He's like, um, sort of our secret sauce.

I don't really want to talk about it.

And I was like, wow.

Okay.

How do you say Diego?

That's his name.

How do you say Diego?

It doesn't know his shit.

Okay.

So you could launch it.

So, uh, Jack, do you know how long this guy was working on launching an ETF in Egypt or

whatever you just said?

Well, you can, it's quite big actually, and you can trade it in, um, he's in Egypt, but

then it's basically just can't do it in the US because of some rules.

But, um, basically what you, I don't know how long it takes.

I would guess maybe like six to 12 months or something, but basically what you can also

do is the simpler thing, how these things often start is you, there's ETFs and then

there's indexes.

So indexes you can't actually trade against.

They are just a way of tracking, but then basically people can create ETFs that like

mirror an index.

So there's probably already an index for the art world, just create an ETF allows it to

be tradable.

You could do this in Europe.

So I was looking at this.

So this company that's behind this stuff is called Panini and Panini is a European company.

They ended up happening.

I was like, why does this European company make all the basketball cards?

And what happened was Panini was like a billion dollar company back in 2009, so like that

they're doing a billion dollar revenues, probably worth a bit more than that.

And they were big in the space in soccer, I believe, and in Europe.

And I don't know the full history, but what happened was they came to the US and they

outbid tops and upper deck for the basketball rights.

So they got the, the NBA rights, they outbid them.

And so all the basketball cards that are like super, super hot right now, like that's probably

like the most bought into card collection right now is basketball cards.

And they're all by this company called, you know, the, the cards are by Prism.

Prism is owned by Panini and Panini is the maker of it.

And so I don't know how long these rights work, but they got basketball, they got hockey,

they got for baseball, they got like a certain type of right where they can't show the player

in uniform.

They can show like something else, but they were basically pretty aggressive and they,

they out leaped those guys.

And so I think you could do potentially an ETF in Europe where you have to have the belief

in alternative assets and maybe the regulation is looser there.

So I like that.

This could be like the way Chamath and these guys are making like a hundred million dollars

per SPAC.

This could be like that.

Is that how much you make per SPAC, by the way?

Oh, more than that, dude.

I think he's making like a hundred million dollars or more per SPAC and he's doing 26

SPACs.

They get like 20% of the capital raised as the manager.

And some of these are like entrepreneurs.

I just had another idea.

So basically the opposite of that kitty cards thing, whatever, I think lots of stuff is

going virtual, but I think there just is intrinsic value in physical.

The more stuff goes virtual and virtual, that's why I'm bullish about physical stuff like

Harry Potter stuff stored in a vault is you're preserving a time capsule, like physical is

important.

I just had another idea.

I'm a bit more niche, but couldn't they just create trading card physical trading cards

but for like eSports players?

Yeah.

So there's a couple of companies that are doing this, trying to do eSports.

The more popular version of it actually, because eSports players themselves are actually

not that popular, but the idea of like a YouTuber slash Twitch streamer, which is basically

the subset of either really good player who actually gets famous because otherwise eSports

players kind of like this nameless faceless, one of the hardcore people know about them.

There's a company called LMAO.

So what I saw this come out and I thought this was interesting or LAMO, LAMO cards are

not cards.

They're what they're doing is dolls.

U2 is another one that's making these little collectible dolls that are on either memes

or influencers.

What LAMO did was they partnered with the four biggest Twitch streamers and the way they

did this was they gave a piece of the company to the agency that manages it or the agency

that manages it incubated this company.

I'm not fully sure what the deal was, but there was this agency called Loaded.

And what Loaded did was they said, Hey, we represent Ninja, who's the number one streamer

in the world.

Also Dr.

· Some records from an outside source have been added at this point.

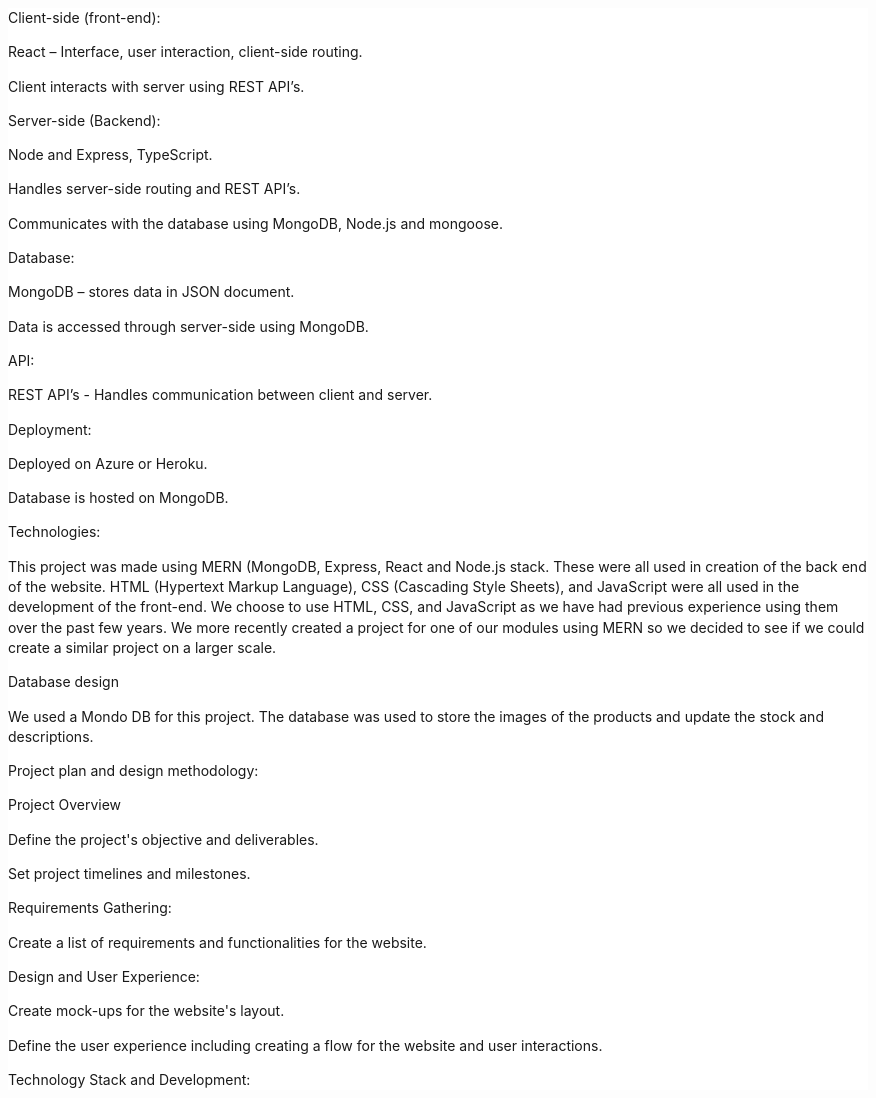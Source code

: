 Client-side (front-end): 

React – Interface, user interaction, client-side routing. 

Client interacts with server using REST API’s.  

Server-side (Backend): 

Node and Express, TypeScript.  

Handles server-side routing and REST API’s.  

Communicates with the database using MongoDB, Node.js and mongoose.  

Database: 

MongoDB – stores data in JSON document.  

Data is accessed through server-side using MongoDB.  

API: 

REST API’s - Handles communication between client and server.  

Deployment: 

Deployed on Azure or Heroku.  

Database is hosted on MongoDB.  

Technologies: 

This project was made using MERN (MongoDB, Express, React and Node.js stack. These were all used in creation of the back end of the website. HTML (Hypertext Markup Language), CSS (Cascading Style Sheets), and JavaScript were all used in the development of the front-end. We choose to use HTML, CSS, and JavaScript as we have had previous experience using them over the past few years. We more recently created a project for one of our modules using MERN so we decided to see if we could create a similar project on a larger scale.  

Database design 

We used a Mondo DB for this project. The database was used to store the images of the products and update the stock and descriptions.  

Project plan and design methodology: 

Project Overview 

Define the project's objective and deliverables.  

Set project timelines and milestones.  

Requirements Gathering: 

Create a list of requirements and functionalities for the website.  

Design and User Experience: 

Create mock-ups for the website's layout.  

Define the user experience including creating a flow for the website and user interactions.  

Technology Stack and Development:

Disrespect, also Summit and Lyric.

And what these guys did was they made this collectible little figurine action figure

basically of each of those streamers.

They actually sell them in physical stores.

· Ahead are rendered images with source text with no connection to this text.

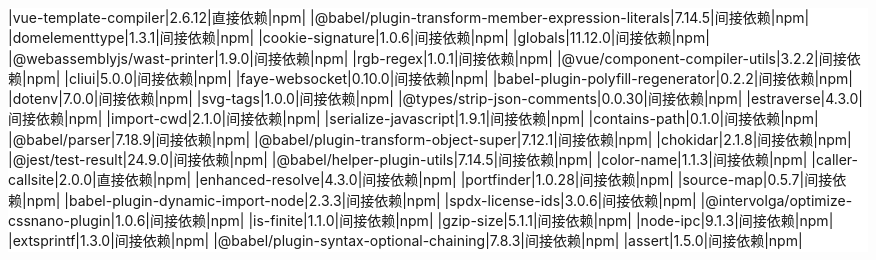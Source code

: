 |vue-template-compiler|2.6.12|直接依赖|npm|
|@babel/plugin-transform-member-expression-literals|7.14.5|间接依赖|npm|
|domelementtype|1.3.1|间接依赖|npm|
|cookie-signature|1.0.6|间接依赖|npm|
|globals|11.12.0|间接依赖|npm|
|@webassemblyjs/wast-printer|1.9.0|间接依赖|npm|
|rgb-regex|1.0.1|间接依赖|npm|
|@vue/component-compiler-utils|3.2.2|间接依赖|npm|
|cliui|5.0.0|间接依赖|npm|
|faye-websocket|0.10.0|间接依赖|npm|
|babel-plugin-polyfill-regenerator|0.2.2|间接依赖|npm|
|dotenv|7.0.0|间接依赖|npm|
|svg-tags|1.0.0|间接依赖|npm|
|@types/strip-json-comments|0.0.30|间接依赖|npm|
|estraverse|4.3.0|间接依赖|npm|
|import-cwd|2.1.0|间接依赖|npm|
|serialize-javascript|1.9.1|间接依赖|npm|
|contains-path|0.1.0|间接依赖|npm|
|@babel/parser|7.18.9|间接依赖|npm|
|@babel/plugin-transform-object-super|7.12.1|间接依赖|npm|
|chokidar|2.1.8|间接依赖|npm|
|@jest/test-result|24.9.0|间接依赖|npm|
|@babel/helper-plugin-utils|7.14.5|间接依赖|npm|
|color-name|1.1.3|间接依赖|npm|
|caller-callsite|2.0.0|直接依赖|npm|
|enhanced-resolve|4.3.0|间接依赖|npm|
|portfinder|1.0.28|间接依赖|npm|
|source-map|0.5.7|间接依赖|npm|
|babel-plugin-dynamic-import-node|2.3.3|间接依赖|npm|
|spdx-license-ids|3.0.6|间接依赖|npm|
|@intervolga/optimize-cssnano-plugin|1.0.6|间接依赖|npm|
|is-finite|1.1.0|间接依赖|npm|
|gzip-size|5.1.1|间接依赖|npm|
|node-ipc|9.1.3|间接依赖|npm|
|extsprintf|1.3.0|间接依赖|npm|
|@babel/plugin-syntax-optional-chaining|7.8.3|间接依赖|npm|
|assert|1.5.0|间接依赖|npm|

They did a activation at like Comic Con where they built like a six foot tall version of

it, put it outside and said, scan your phone on this, like put your, hold your phone up

to this.

And they put a QR code on the body so that when you held it up on your camera and launched

their website and said, this is coming soon.

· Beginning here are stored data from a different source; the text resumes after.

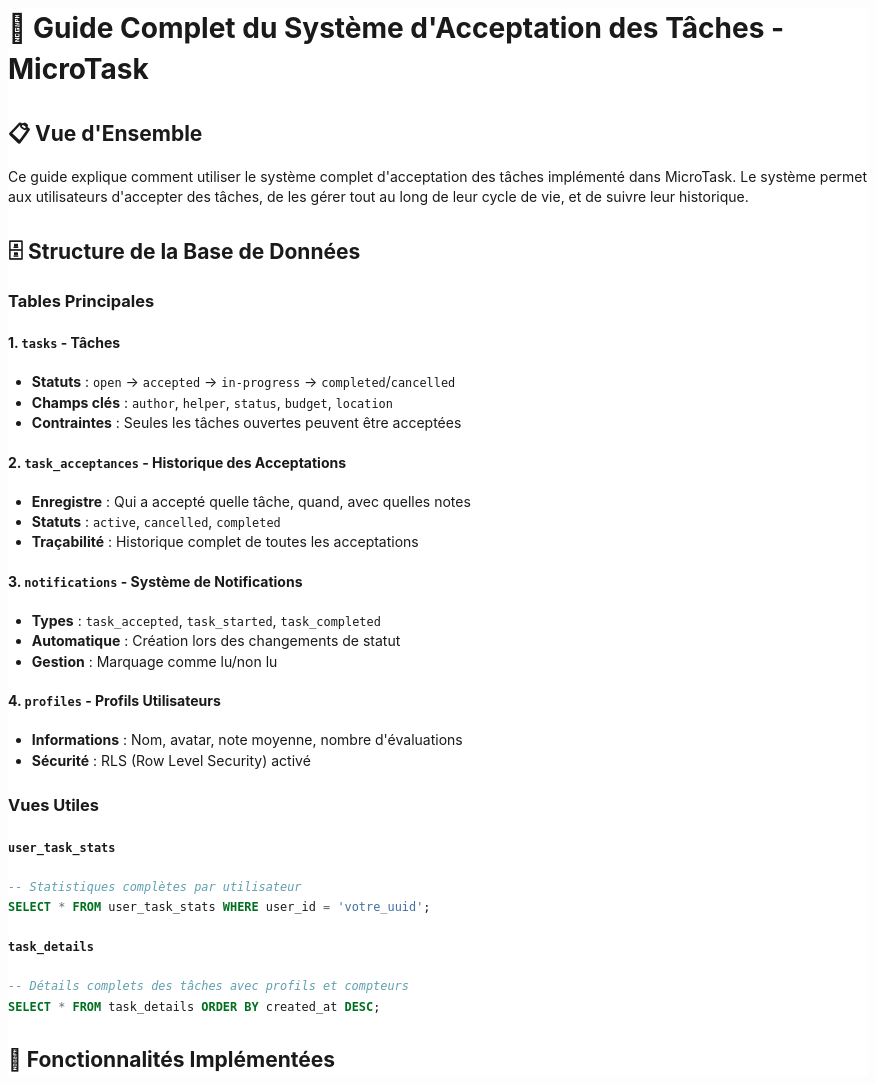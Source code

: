 # 🎯 Guide Complet du Système d'Acceptation des Tâches - MicroTask

## 📋 **Vue d'Ensemble**

Ce guide explique comment utiliser le système complet d'acceptation des tâches implémenté dans MicroTask. Le système permet aux utilisateurs d'accepter des tâches, de les gérer tout au long de leur cycle de vie, et de suivre leur historique.

## 🗄️ **Structure de la Base de Données**

### **Tables Principales**

#### **1. `tasks` - Tâches**
- **Statuts** : `open` → `accepted` → `in-progress` → `completed`/`cancelled`
- **Champs clés** : `author`, `helper`, `status`, `budget`, `location`
- **Contraintes** : Seules les tâches ouvertes peuvent être acceptées

#### **2. `task_acceptances` - Historique des Acceptations**
- **Enregistre** : Qui a accepté quelle tâche, quand, avec quelles notes
- **Statuts** : `active`, `cancelled`, `completed`
- **Traçabilité** : Historique complet de toutes les acceptations

#### **3. `notifications` - Système de Notifications**
- **Types** : `task_accepted`, `task_started`, `task_completed`
- **Automatique** : Création lors des changements de statut
- **Gestion** : Marquage comme lu/non lu

#### **4. `profiles` - Profils Utilisateurs**
- **Informations** : Nom, avatar, note moyenne, nombre d'évaluations
- **Sécurité** : RLS (Row Level Security) activé

### **Vues Utiles**

#### **`user_task_stats`**
```sql
-- Statistiques complètes par utilisateur
SELECT * FROM user_task_stats WHERE user_id = 'votre_uuid';
```

#### **`task_details`**
```sql
-- Détails complets des tâches avec profils et compteurs
SELECT * FROM task_details ORDER BY created_at DESC;
```

## 🚀 **Fonctionnalités Implémentées**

And it also was like an AR thing.

Like when you were holding your phone up to it, action figure like came to life like

a transformer and had like smoke coming out and whatever it was like by this thing coming

soon.

Pretty intense.

It didn't take off as big as I thought it would have, but I don't think that that's

a bad idea.

I would still go after that if I could, right?

Cause it's the same idea, right?

What's the difference between LeBron and Ninja at this point, right?

Both of them have 20 million followers and you know, armies of 13 year olds who think

that they're gods.

Could you turn that into a physical trading card asset and license their brand and likeness?

Probably in a way that you could never do with sports because it's all too, it's done

already.

Is anyone doing like income share agreements for Twitch people?

Now you're talking Sean's language.

Like someone is just a brand new streamer and you know, you joined together to give

them $100,000 because you think they're going to be massive.

And then in exchange, they give you 25% of their next five years income.

So there's two things that are like this that are interesting.

One is some people have tried to copy the K-pop model.

So this is how K-pop works, right?

In Korea, which is they basically say, okay, come to our factory, right?

We have a studio with cameras and lights.

You get to come into our accelerator like a Y Combinator and we're going to teach you

how to build your brand and all this stuff, but we get a piece of you and we get to represent

you as your agency.

And I think that's what like what, what BTS, what's it called BTS?

I don't know if BTS came out of that.

Maybe they did, but there's a very common, very popular thing in Korea.

So some people have tried that in the U.S. to mixed results.

But the bigger version of this was actually the other day of Mr. Beast, who's one of the,

probably the fastest growing YouTuber, are you guys familiar with Mr. Beast?

Yeah.

He does these videos that are like kind of just like random ass stunts and challenges.

He like will give away five cars to people who need him.

He'll go to a restaurant, he'll tip $20,000 and just record the waiter's reaction.

Or he'll say, he'll buy a Lamborghini and tell his four friends, come here, put your

hand on the Lamborghini.

And the last person to have their hand on this Lamborghini gets the Lamborghini.

And he just films them 48 hours and then someone has to go pee and then they, you know, like

eventually they all fall asleep or whatever and one person's left.

So what he said was like, you know, there's all these up and coming channels that I think

could make really good content.

I would love to do like an ISA, like I'll promote you and you keep doing your thing.

I'll help you.

I'll take, you know, 10, 15% of your, your channel's revenue.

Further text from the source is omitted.